STORIA
Chiusi é un Comune di 8.614 abitanti della Provincia di Siena, in Toscana. E' nota per essere stata una delle più potenti città - stato etrusche, parte della dodecapoli, la federazione delle dodici città più potenti dell'Etruria.
Venne fondata alla fine del II millennio a.C., con la nascita dei primi insediamenti umani.
Con il passare del tempo, la città accrebbe molto la sua potenza, fino al VI secolo a.C., quando sotto la guida del Lucumone etrusco Porsenna, riuscì ad assediare e assoggettare Roma.
Nell'89 a.C. venne definitivamente conquistata dai romani, divenendo uno dei primi territori annessi dall'espansione della Repubblica Romana. Il suo periodo di splendore continuò anche durante la fase imperiale, venendo a costituire un avamposto strategico lungo la Via Cassia.
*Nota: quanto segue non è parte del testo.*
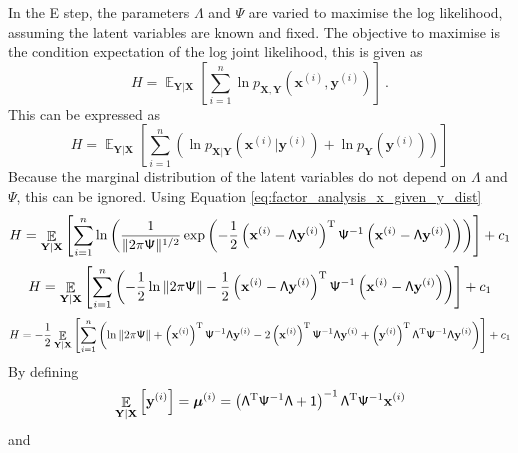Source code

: \documentclass[12pt]{report}
\DeclareMathOperator{\expectation}{\mathbb{E}}
\newcommand{\T}{^\textup{T}}
\newcommand{\vect}[1]{\mathbf{#1}}
\newcommand{\vectGreek}[1]{\boldsymbol{#1}}
\newcommand{\matr}[1]{\mathsf{#1}}
\begin{document}
In the E step, the parameters $\matr{\Lambda}$ and $\matr{\Psi}$ are varied to maximise the log likelihood, assuming the latent variables are known and fixed. The objective to maximise is the condition expectation of the log joint likelihood, this is given as
\begin{equation}
H = \expectation_{\vect{Y}|\vect{X}}\left[\sum_{i=1}^{n}\ln p_{\vect{X},\vect{Y}}\left(\vect{x}^{(i)},\vect{y}^{(i)}\right)\right] \ .
\end{equation}
This can be expressed as
\begin{equation*}
H = \expectation_{\vect{Y}|\vect{X}}\left[
\sum_{i=1}^{n}\left(\ln p_{\vect{X}|\vect{Y}}\left(\vect{x}^{(i)}|\vect{y}^{(i)}\right)+\ln p_{\vect{Y}}\left(\vect{y}^{(i)}\right)\right)
\right]
\end{equation*}
Because the marginal distribution of the latent variables do not depend on $\matr{\Lambda}$ and $\matr{\Psi}$, this can be ignored. Using Equation \eqref{eq:factor_analysis_x_given_y_dist}
\begin{equation*}
H = \expectation_{\vect{Y}|\vect{X}}\left[
\sum_{i=1}^{n}\ln\left(\frac{1}{\|2\pi\matr{\Psi}\|^{1/2}}\exp\left(-\frac{1}{2}\left(\vect{x}^{(i)}-\matr{\Lambda}\vect{y}^{(i)}\right)\T\matr{\Psi}^{-1}\left(\vect{x}^{(i)}-\matr{\Lambda}\vect{y}^{(i)}\right)\right)\right)
\right]
+c_1
\end{equation*}
\begin{equation*}
H = \expectation_{\vect{Y}|\vect{X}}\left[
\sum_{i=1}^{n}\left(-\frac{1}{2}\ln{\|2\pi\matr{\Psi}\|}-\frac{1}{2}\left(\vect{x}^{(i)}-\matr{\Lambda}\vect{y}^{(i)}\right)\T\matr{\Psi}^{-1}\left(\vect{x}^{(i)}-\matr{\Lambda}\vect{y}^{(i)}\right)\right)
\right]
+c_1
\end{equation*}
\begin{equation*}
H = -\frac{1}{2}\expectation_{\vect{Y}|\vect{X}}\left[
\sum_{i=1}^{n}\left(\ln{\|2\pi\matr{\Psi}\|}+\left(\vect{x}^{(i)}\right)\T\matr{\Psi}^{-1}\matr{\Lambda}\vect{y}^{(i)}-2\left(\vect{x}^{(i)}\right)\T\matr{\Psi}^{-1}\matr{\Lambda}\vect{y}^{(i)}+\left(\vect{y}^{(i)}\right)\T\matr{\Lambda}\T\matr{\Psi}^{-1}\matr{\Lambda}\vect{y}^{(i)}\right)
\right]
+c_1
\end{equation*}
By defining
\begin{equation}
\expectation_{\vect{Y}|\vect{X}}\left[\vect{y}^{(i)}\right]=\vectGreek{\mu}^{(i)} = \left(\matr{\Lambda}\T\matr{\Psi}^{-1}\matr{\Lambda}+\matr{1}\right)^{-1}\matr{\Lambda}\T\matr{\Psi}^{-1}\vect{x}^{(i)}
\end{equation}
and
\end{document}
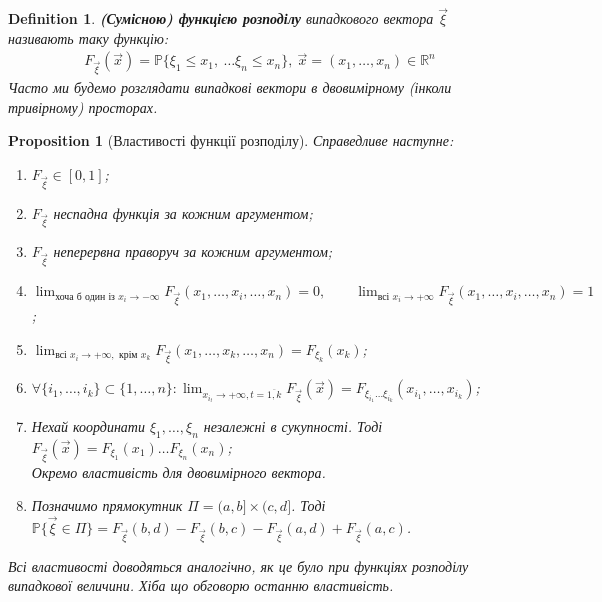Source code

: \documentclass[a4paper, 10pt]{article}
\theoremstyle{theoremdd}
\newtheorem{definition}[theorem]{Definition}
\newtheorem{proposition}[theorem]{Proposition}
\begin{document}
\begin{definition}
\textbf{(Сумісною) функцією розподілу} випадкового вектора $\vec{\xi}$ називають таку функцію:
\begin{align*}
F_{\vec{\xi}}(\vec{x}) = \mathbb{P}\{\xi_1 \leq x_1,\ \dots \xi_n \leq x_n\},\ \vec{x} = (x_1,\dots,x_n) \in \mathbb{R}^n
\end{align*}
Часто ми будемо розглядати випадкові вектори в двовимірному (інколи тривірному) просторах. 
\end{definition}

\begin{proposition}[Властивості функції розподілу]
Справедливе наступне:
\begin{enumerate}[nosep,wide=0pt,label={\arabic*)}]
\item $F_{\vec{\xi}} \in [0,1]$;
\item $F_{\vec{\xi}}$ неспадна функція за кожним аргументом;
\item $F_{\vec{\xi}}$ неперервна праворуч за кожним аргументом;
\item $\displaystyle\lim_{\text{хоча б один із } x_i \to -\infty} F_{\vec{\xi}}(x_1,\dots,x_i,\dots,x_n) = 0, \qquad \lim_{\text{всі }x_i \to +\infty} F_{\vec{\xi}}(x_1,\dots,x_i,\dots,x_n) = 1$;
\item $\displaystyle\lim_{\text{всі }x_i \to +\infty, \text{ крім }x_k} F_{\vec{\xi}}(x_1,\dots,x_k,\dots,x_n) = F_{\xi_k}(x_k)$;
\item $\forall \{i_1,\dots,i_k\} \subset \{1,\dots,n\}: \displaystyle\lim_{x_{i_t} \to +\infty, t = \overline{1,k}} F_{\vec{\xi}}(\vec{x}) = F_{\xi_{i_1}\dots \xi_{i_k}}(x_{i_1},\dots,x_{i_k})$;
\item Нехай координати $\xi_1,\dots,\xi_n$ незалежні в сукупності. Тоді $F_{\vec{\xi}}(\vec{x}) = F_{\xi_1}(x_1) \dots F_{\xi_n}(x_n)$;
\bigskip \\
Окремо властивість для двовимірного вектора.
\item Позначимо прямокутник $\Pi = (a,b] \times (c,d]$. Тоді $\mathbb{P}\{\vec{\xi} \in \Pi\} = F_{\vec{\xi}}(b,d) - F_{\vec{\xi}}(b,c) - F_{\vec{\xi}}(a,d) + F_{\vec{\xi}}(a,c)$.
\end{enumerate}
\textit{Всі властивості доводяться аналогічно, як це було при функціях розподілу випадкової величини. Хіба що обговорю останню властивість.}
\end{proposition}
\end{document}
A partire dal III secolo, con la diffusione del Cristianesimo, divenne uno dei principali centri di diffusione della nuova religione, come testimoniano i sotterranei della città dove si trovano, tra gli altri ambienti, le Catacombe.
Nel periodo medievale i territori chiusino e della Val di Chiana entrarono in un momento di decadenza, che venne risolto solo nel XIX secolo con la completa bonifica dell'area.
MONUMENTI E LUOGHI D'ARTE
Nonostante il centro storico, dalle antichissime origini, non presenti monumenti onorari, materiali di spoglio lapidei o meravigliosi cicli di affreschi, merita una visita per le sue antichissime testimonianze etrusco - romane.
Si entra in città varcando le imponenti mura etrusche, realizzate senza l'ausilio di leganti, secondo l'opera poligonale alla IV maniera, con massi regolari disposti secondo file parallele.
Porzione di muratura in opera quadrata
Blocchi delle mura incastrati a secco
Sala del Consiglio Comunale
Soffitto ligneo a cassettoni della Sala del Consiglio Comunale
Piazza XX Settembre nel centro storico
Fontana della piazza
Colonna in pietra sovrastata dallo scudo con i gigli medicei
1) CONCATTEDRALE DI SAN SECONDIANO
La Concattedrale di San Secondiano é la principale architettura religiosa del centro storico, ubicata nella piazza centrale. Venne edificata al di sopra di una struttura più antica.
Nella metà del VI secolo, la Cattedrale venne riedificata.
Facciata della Cattedrale di San Secondiano
Torre campanaria della Concattedrale
DESCRIZIONE
L'interno presenta una pianta basilicale ripartita in tre navate da due file di diciotto pilastri a sezione quadrangolare, recuperati da costruzioni probabilmente risalenti all'età romana.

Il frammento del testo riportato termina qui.